Un service divin rendu au divin
Deux souvenirs, deux expériences, deux identifications, deux âges, deux époques en une. D’abord celle de maman. De la véranda où elle papotait avec sa sœur, elle courut au salon et se plaça à côté de moi, cœur et yeux plongés dans la télévision. Elle chantait déjà, secoua instinctivement ses mains en direction de tata Mobutu, juché sur son trône. Son âme dansait. « J’ai tout de suite reconnu ce ton [solennel], j’ai reconnu sakayonsa. Que c’était beau ! » Si ça pouvait revenir, serait-elle aussi heureuse ? On n’allait pas quand même se quereller mère et fils pour une nostalgie de sakayonsa. A chacun son Mobutu, après tout ! « Après tout, qu’est-ce qui a changé », interrogea-t-elle, défiante.
J’ai pensé à ces danseuses dévouées à papa Mobutu, à cette tension, et cette conviction dans un service rendu au divin. Si à l’instant, ces codanseurs regardaient la télévision, ils devaient vagabonder comme moi, dans le sakayonsa de maman et son âge, et dans mon image et celle de mon âge. J’étais tantôt dans une matinée de 89 ou 90, à l’école, saluant le drapeau ; tantôt au défilé du 24 novembre, saluant l’arrivée du timonier à la tête de l’Etat pour « discipliner ». N’est-ce pas « MPR égale discipline » ? Nous le chantions et le dansions, nous les pionniers du Zaïre, « allégrement », « fiers d’être zaïrois » et engagés dans la révolution. Tout passe, sakayonsa demeure. Il est mental, spirituel, imaginaire, c’est comme du vif-argent! Notre religion, nous n’avions pas de raison de la détester. Sakayonsa, alors on dansait ! Elle était la nôtre, la révolution zaïroise : sans antenne parabolique, sans téléphone, sans Internet ni Facebook, sans balai, sans sifflet ! Notre révolution populaire était née sans le peuple !
« Nani aliona Mobutu ?‒ « Miye ! » » (Qui a vu Mobutu ? ‒ Moi !)

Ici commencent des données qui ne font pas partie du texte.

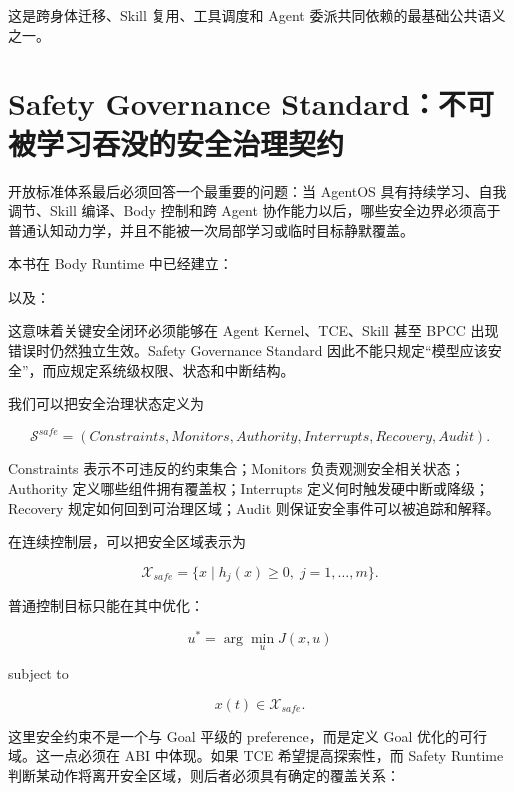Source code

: 这是跨身体迁移、Skill 复用、工具调度和 Agent 委派共同依赖的最基础公共语义之一。

\section{Safety Governance Standard：不可被学习吞没的安全治理契约}

开放标准体系最后必须回答一个最重要的问题：当 AgentOS 具有持续学习、自我调节、Skill 编译、Body 控制和跨 Agent 协作能力以后，哪些安全边界必须高于普通认知动力学，并且不能被一次局部学习或临时目标静默覆盖。

本书在 Body Runtime 中已经建立：

\begin{statementbox}
\centering
{}
\end{statementbox}

以及：

\begin{statementbox}
\centering
{}
\end{statementbox}

这意味着关键安全闭环必须能够在 Agent Kernel、TCE、Skill 甚至 BPCC 出现错误时仍然独立生效。Safety Governance Standard 因此不能只规定``模型应该安全''，而应规定系统级权限、状态和中断结构。

我们可以把安全治理状态定义为

\[
\mathcal S^{safe}
=
(
Constraints,
Monitors,
Authority,
Interrupts,
Recovery,
Audit
).
\]

Constraints 表示不可违反的约束集合；Monitors 负责观测安全相关状态；Authority 定义哪些组件拥有覆盖权；Interrupts 定义何时触发硬中断或降级；Recovery 规定如何回到可治理区域；Audit 则保证安全事件可以被追踪和解释。

在连续控制层，可以把安全区域表示为

\[
\mathcal X_{safe}
=
\{x\mid h_j(x)\geq0,\; j=1,\dots,m\}.
\]

普通控制目标只能在其中优化：

\[
u^\ast
=
\arg\min_u J(x,u)
\]

subject to

\[
x(t)\in\mathcal X_{safe}.
\]

这里安全约束不是一个与 Goal 平级的 preference，而是定义 Goal 优化的可行域。这一点必须在 ABI 中体现。如果 TCE 希望提高探索性，而 Safety Runtime 判断某动作将离开安全区域，则后者必须具有确定的覆盖关系：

Le film était terminé. Maman n’arrêtait pas de conter des histoires. Des histoires que j’ai vécues malgré mon jeune âge, beaucoup que j’ai lues et d’autres que j’ignorais. Toutes, nos histoires, histoires à moi. Dernier danseur de sakayonsa, j’ai souffert de voir maman si heureuse de son malheur jamais fini : «On danse pour son chef. Et puis, qui épouse ma mère est mon père », et ça c’est une sagesse Lunda. Peut-être un syndrome de Stockholm ! Je me rappelle qu’un jour, dans un taxi, un vieil homme se moquait de « nous »[4], les derniers sakayonseurs et les jamais sakayonsés, pour n’avoir pas vu Mobutu. Je parie qu’ils ne sont pas moins nombreux à vouloir que cette page se soit irrémédiablement tournée.

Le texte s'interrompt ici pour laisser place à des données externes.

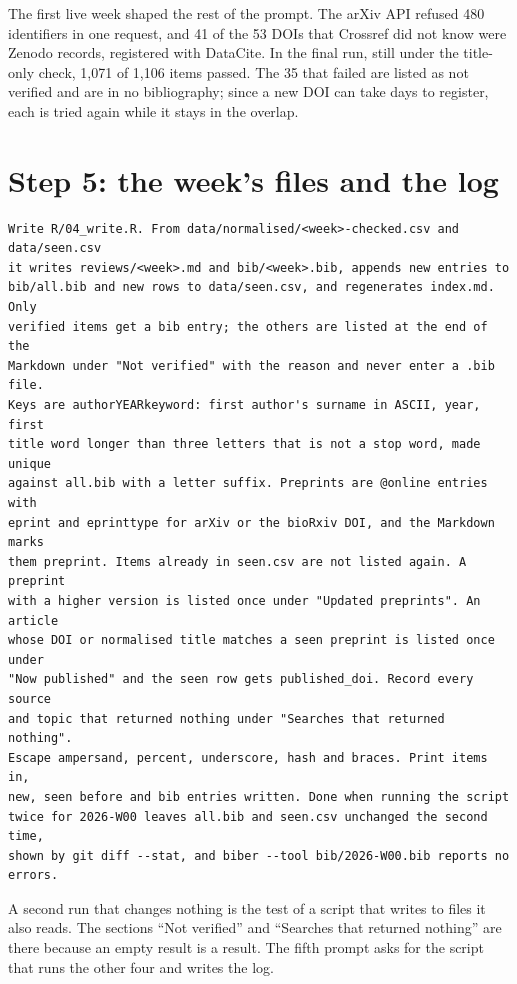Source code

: The first live week shaped the rest of the prompt. The arXiv API refused 480
identifiers in one request, and 41 of the 53 DOIs that Crossref did not know
were Zenodo records, registered with DataCite. In the final run, still under
the title-only check, 1,071 of 1,106 items passed. The 35 that failed are
listed as not verified and are in no bibliography; since a new DOI can take
days to register, each is tried again while it stays in the overlap.

\section{Step 5: the week's files and the log}

\begin{lstlisting}[caption={The fourth prompt}]
Write R/04_write.R. From data/normalised/<week>-checked.csv and data/seen.csv
it writes reviews/<week>.md and bib/<week>.bib, appends new entries to
bib/all.bib and new rows to data/seen.csv, and regenerates index.md. Only
verified items get a bib entry; the others are listed at the end of the
Markdown under "Not verified" with the reason and never enter a .bib file.
Keys are authorYEARkeyword: first author's surname in ASCII, year, first
title word longer than three letters that is not a stop word, made unique
against all.bib with a letter suffix. Preprints are @online entries with
eprint and eprinttype for arXiv or the bioRxiv DOI, and the Markdown marks
them preprint. Items already in seen.csv are not listed again. A preprint
with a higher version is listed once under "Updated preprints". An article
whose DOI or normalised title matches a seen preprint is listed once under
"Now published" and the seen row gets published_doi. Record every source
and topic that returned nothing under "Searches that returned nothing".
Escape ampersand, percent, underscore, hash and braces. Print items in,
new, seen before and bib entries written. Done when running the script
twice for 2026-W00 leaves all.bib and seen.csv unchanged the second time,
shown by git diff --stat, and biber --tool bib/2026-W00.bib reports no
errors.
\end{lstlisting}

A second run that changes nothing is the test of a script that writes to
files it also reads. The sections ``Not verified'' and ``Searches that
returned nothing'' are there because an empty result is a result. The fifth
prompt asks for the script that runs the other four and writes the log.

Je me demandais toute la journée pourquoi cette télévision, si prude, s’est-elle plu à diffuser ce film qui jusqu’ici, classait à l’opposition Pie Tshibanda son auteur. Dernier danseur de sakayonsa, je ne souhaite à personne cette histoire.
[1] Mouvement populaire de la révolution, parti-Etat au Zaïre de Mobutu. La Constitution disait alors que tout Zaïrois était membre du MPR.
[2] Un psychologue congolais de Belgique qui change souvent en comique ou humoriste.
[3] Sakayonsa : c’est ainsi qu’on désigne les chants et danses populaires à la gloire de Mobutu, au Zaïre.
[4] Les jeunes, « venus après Mobutu dans sa fureur sa peau de Léopard ».